Records for the task:
=== Section Start ===

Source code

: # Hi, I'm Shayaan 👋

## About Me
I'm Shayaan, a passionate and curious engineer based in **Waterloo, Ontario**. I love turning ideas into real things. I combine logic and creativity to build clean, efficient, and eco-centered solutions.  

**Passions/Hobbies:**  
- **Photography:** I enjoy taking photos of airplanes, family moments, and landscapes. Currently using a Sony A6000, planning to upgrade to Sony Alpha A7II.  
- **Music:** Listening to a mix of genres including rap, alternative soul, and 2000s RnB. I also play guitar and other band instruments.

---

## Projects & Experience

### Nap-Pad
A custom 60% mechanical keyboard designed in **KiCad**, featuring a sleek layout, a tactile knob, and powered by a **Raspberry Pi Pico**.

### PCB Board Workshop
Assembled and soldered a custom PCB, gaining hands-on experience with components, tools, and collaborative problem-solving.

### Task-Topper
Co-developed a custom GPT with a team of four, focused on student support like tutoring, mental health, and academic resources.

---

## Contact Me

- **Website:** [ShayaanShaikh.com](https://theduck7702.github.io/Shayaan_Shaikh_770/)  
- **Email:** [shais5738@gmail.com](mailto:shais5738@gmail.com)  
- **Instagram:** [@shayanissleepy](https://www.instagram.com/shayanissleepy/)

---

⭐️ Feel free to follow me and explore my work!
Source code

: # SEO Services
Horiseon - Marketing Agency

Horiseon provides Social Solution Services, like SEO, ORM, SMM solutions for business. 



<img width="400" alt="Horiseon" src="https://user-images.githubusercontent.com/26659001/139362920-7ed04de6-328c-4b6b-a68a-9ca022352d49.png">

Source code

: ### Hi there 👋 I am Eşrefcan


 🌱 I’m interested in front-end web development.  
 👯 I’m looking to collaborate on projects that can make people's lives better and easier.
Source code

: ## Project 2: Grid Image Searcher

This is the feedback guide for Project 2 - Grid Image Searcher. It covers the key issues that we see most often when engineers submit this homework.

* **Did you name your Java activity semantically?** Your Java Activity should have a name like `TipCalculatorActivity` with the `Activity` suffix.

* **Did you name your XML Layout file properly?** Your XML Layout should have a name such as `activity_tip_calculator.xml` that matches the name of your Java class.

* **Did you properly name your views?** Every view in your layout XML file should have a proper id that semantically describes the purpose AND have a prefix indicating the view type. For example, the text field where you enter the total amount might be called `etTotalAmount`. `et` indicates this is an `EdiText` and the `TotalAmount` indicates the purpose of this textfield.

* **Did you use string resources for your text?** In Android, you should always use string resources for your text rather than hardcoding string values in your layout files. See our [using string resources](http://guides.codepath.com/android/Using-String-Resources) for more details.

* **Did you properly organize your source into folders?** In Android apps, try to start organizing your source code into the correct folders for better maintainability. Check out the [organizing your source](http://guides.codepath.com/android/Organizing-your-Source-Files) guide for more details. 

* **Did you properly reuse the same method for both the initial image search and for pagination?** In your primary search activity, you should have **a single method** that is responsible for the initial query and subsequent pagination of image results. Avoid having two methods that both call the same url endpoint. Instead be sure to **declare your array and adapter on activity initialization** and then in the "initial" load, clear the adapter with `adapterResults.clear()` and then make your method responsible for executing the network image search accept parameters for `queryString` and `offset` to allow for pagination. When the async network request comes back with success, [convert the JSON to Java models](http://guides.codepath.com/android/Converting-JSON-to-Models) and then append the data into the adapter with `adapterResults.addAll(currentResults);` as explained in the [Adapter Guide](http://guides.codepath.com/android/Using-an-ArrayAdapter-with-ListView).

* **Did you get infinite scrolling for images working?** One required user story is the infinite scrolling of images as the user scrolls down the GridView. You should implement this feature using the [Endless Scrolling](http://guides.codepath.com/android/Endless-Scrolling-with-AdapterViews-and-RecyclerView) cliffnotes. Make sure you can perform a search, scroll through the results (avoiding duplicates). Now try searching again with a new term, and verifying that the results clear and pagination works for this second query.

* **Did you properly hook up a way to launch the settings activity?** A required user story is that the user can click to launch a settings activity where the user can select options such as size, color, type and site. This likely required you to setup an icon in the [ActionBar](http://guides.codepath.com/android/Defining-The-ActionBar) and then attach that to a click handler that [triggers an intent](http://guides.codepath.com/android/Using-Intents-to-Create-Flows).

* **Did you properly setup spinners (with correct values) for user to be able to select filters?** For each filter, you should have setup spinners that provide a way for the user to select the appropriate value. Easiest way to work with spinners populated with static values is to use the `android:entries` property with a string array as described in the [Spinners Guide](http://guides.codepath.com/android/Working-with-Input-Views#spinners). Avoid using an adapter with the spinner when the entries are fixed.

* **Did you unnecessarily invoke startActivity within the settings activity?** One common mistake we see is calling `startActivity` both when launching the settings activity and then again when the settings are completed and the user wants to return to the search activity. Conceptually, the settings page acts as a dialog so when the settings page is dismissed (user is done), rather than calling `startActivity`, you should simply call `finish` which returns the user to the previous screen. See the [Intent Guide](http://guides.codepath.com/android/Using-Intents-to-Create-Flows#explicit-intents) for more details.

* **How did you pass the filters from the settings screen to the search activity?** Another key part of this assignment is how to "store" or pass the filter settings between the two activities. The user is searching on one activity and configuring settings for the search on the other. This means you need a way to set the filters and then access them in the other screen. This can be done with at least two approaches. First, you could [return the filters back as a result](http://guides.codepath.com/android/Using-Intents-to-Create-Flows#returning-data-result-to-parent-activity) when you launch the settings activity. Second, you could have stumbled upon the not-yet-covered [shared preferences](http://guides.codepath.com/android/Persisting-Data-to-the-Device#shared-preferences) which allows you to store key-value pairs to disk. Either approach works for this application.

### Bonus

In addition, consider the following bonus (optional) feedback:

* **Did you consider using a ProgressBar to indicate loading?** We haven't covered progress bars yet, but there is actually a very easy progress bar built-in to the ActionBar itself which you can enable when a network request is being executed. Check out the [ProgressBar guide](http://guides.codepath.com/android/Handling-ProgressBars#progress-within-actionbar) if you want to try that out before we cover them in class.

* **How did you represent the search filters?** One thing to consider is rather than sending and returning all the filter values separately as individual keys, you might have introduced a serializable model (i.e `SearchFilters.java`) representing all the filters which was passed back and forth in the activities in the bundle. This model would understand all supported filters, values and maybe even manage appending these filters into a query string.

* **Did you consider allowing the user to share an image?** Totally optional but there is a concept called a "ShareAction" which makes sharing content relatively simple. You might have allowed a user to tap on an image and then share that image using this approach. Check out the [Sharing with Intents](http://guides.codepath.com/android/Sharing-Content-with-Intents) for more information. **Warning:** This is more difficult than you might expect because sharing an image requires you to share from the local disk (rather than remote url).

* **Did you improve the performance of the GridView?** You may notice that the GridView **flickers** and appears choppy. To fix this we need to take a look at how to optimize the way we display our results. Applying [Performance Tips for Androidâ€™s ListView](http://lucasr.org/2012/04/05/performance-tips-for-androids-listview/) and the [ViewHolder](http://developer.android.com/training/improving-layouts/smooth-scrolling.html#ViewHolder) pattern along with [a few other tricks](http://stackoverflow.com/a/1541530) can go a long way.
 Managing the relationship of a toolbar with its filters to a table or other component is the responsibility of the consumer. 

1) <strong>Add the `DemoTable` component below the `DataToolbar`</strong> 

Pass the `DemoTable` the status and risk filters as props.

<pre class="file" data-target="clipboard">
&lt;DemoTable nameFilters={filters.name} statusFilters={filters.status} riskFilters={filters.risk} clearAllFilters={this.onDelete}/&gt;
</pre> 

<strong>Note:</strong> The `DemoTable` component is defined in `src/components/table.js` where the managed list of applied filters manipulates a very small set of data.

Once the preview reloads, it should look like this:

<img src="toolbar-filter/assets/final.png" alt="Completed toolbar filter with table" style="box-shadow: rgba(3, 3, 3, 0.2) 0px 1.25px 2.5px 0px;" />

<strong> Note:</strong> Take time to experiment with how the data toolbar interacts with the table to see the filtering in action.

=== Section End ===

Exercise objective:
Look in the material above for the line with "- **Photography:** I" and the line with "- **Email:** [shais5738@gmail.com](mailto:shais5738@gmail.com)", and transcribe exactly those lines and all lines between them, nothing more.

Your response:
- **Photography:** I enjoy taking photos of airplanes, family moments, and landscapes. Currently using a Sony A6000, planning to upgrade to Sony Alpha A7II.  
- **Music:** Listening to a mix of genres including rap, alternative soul, and 2000s RnB. I also play guitar and other band instruments.

---

## Projects & Experience

### Nap-Pad
A custom 60% mechanical keyboard designed in **KiCad**, featuring a sleek layout, a tactile knob, and powered by a **Raspberry Pi Pico**.

### PCB Board Workshop
Assembled and soldered a custom PCB, gaining hands-on experience with components, tools, and collaborative problem-solving.

### Task-Topper
Co-developed a custom GPT with a team of four, focused on student support like tutoring, mental health, and academic resources.

---

## Contact Me

- **Website:** [ShayaanShaikh.com](https://theduck7702.github.io/Shayaan_Shaikh_770/)  
- **Email:** [shais5738@gmail.com](mailto:shais5738@gmail.com)  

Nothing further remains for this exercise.